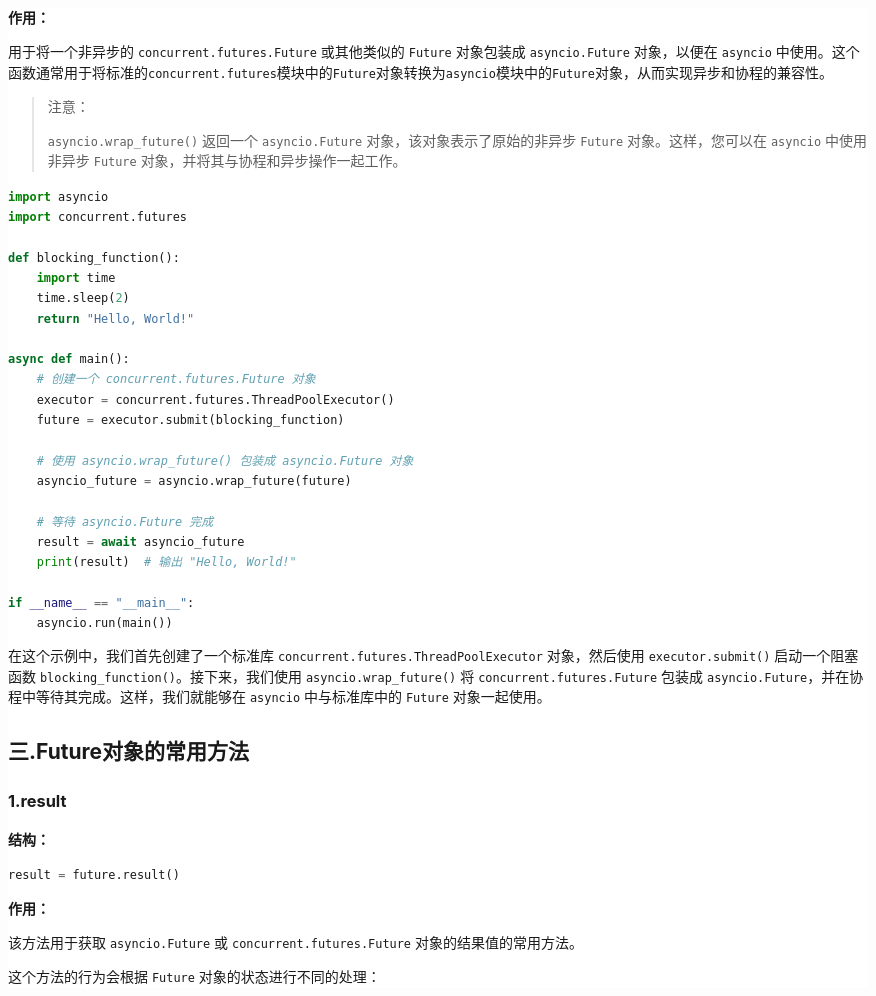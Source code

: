 **作用：**

用于将一个非异步的 `concurrent.futures.Future` 或其他类似的 `Future` 对象包装成 `asyncio.Future` 对象，以便在 `asyncio` 中使用。这个函数通常用于将标准的`concurrent.futures`模块中的`Future`对象转换为`asyncio`模块中的`Future`对象，从而实现异步和协程的兼容性。

> 注意：
>
> `asyncio.wrap_future()` 返回一个 `asyncio.Future` 对象，该对象表示了原始的非异步 `Future` 对象。这样，您可以在 `asyncio` 中使用非异步 `Future` 对象，并将其与协程和异步操作一起工作。

```python
import asyncio
import concurrent.futures

def blocking_function():
    import time
    time.sleep(2)
    return "Hello, World!"

async def main():
    # 创建一个 concurrent.futures.Future 对象
    executor = concurrent.futures.ThreadPoolExecutor()
    future = executor.submit(blocking_function)

    # 使用 asyncio.wrap_future() 包装成 asyncio.Future 对象
    asyncio_future = asyncio.wrap_future(future)

    # 等待 asyncio.Future 完成
    result = await asyncio_future
    print(result)  # 输出 "Hello, World!"

if __name__ == "__main__":
    asyncio.run(main())
```

在这个示例中，我们首先创建了一个标准库 `concurrent.futures.ThreadPoolExecutor` 对象，然后使用 `executor.submit()` 启动一个阻塞函数 `blocking_function()`。接下来，我们使用 `asyncio.wrap_future()` 将 `concurrent.futures.Future` 包装成 `asyncio.Future`，并在协程中等待其完成。这样，我们就能够在 `asyncio` 中与标准库中的 `Future` 对象一起使用。

## 三.Future对象的常用方法

### 1.result

**结构：**

```python
result = future.result()
```

**作用：**

该方法用于获取 `asyncio.Future` 或 `concurrent.futures.Future` 对象的结果值的常用方法。

这个方法的行为会根据 `Future` 对象的状态进行不同的处理：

****************

### [WHAT YOU SHOULD DO]
Please copy the data above character for character, skipping any pictures.

### [EXERCISE SOLUTION]
Source code

: **作用：**

用于将一个非异步的 `concurrent.futures.Future` 或其他类似的 `Future` 对象包装成 `asyncio.Future` 对象，以便在 `asyncio` 中使用。这个函数通常用于将标准的`concurrent.futures`模块中的`Future`对象转换为`asyncio`模块中的`Future`对象，从而实现异步和协程的兼容性。

> 注意：
>
> `asyncio.wrap_future()` 返回一个 `asyncio.Future` 对象，该对象表示了原始的非异步 `Future` 对象。这样，您可以在 `asyncio` 中使用非异步 `Future` 对象，并将其与协程和异步操作一起工作。

```python
import asyncio
import concurrent.futures

def blocking_function():
    import time
    time.sleep(2)
    return "Hello, World!"

async def main():
    # 创建一个 concurrent.futures.Future 对象
    executor = concurrent.futures.ThreadPoolExecutor()
    future = executor.submit(blocking_function)

    # 使用 asyncio.wrap_future() 包装成 asyncio.Future 对象
    asyncio_future = asyncio.wrap_future(future)

    # 等待 asyncio.Future 完成
    result = await asyncio_future
    print(result)  # 输出 "Hello, World!"

if __name__ == "__main__":
    asyncio.run(main())
```

在这个示例中，我们首先创建了一个标准库 `concurrent.futures.ThreadPoolExecutor` 对象，然后使用 `executor.submit()` 启动一个阻塞函数 `blocking_function()`。接下来，我们使用 `asyncio.wrap_future()` 将 `concurrent.futures.Future` 包装成 `asyncio.Future`，并在协程中等待其完成。这样，我们就能够在 `asyncio` 中与标准库中的 `Future` 对象一起使用。

## 三.Future对象的常用方法

### 1.result

**结构：**

```python
result = future.result()
```

**作用：**

该方法用于获取 `asyncio.Future` 或 `concurrent.futures.Future` 对象的结果值的常用方法。

这个方法的行为会根据 `Future` 对象的状态进行不同的处理：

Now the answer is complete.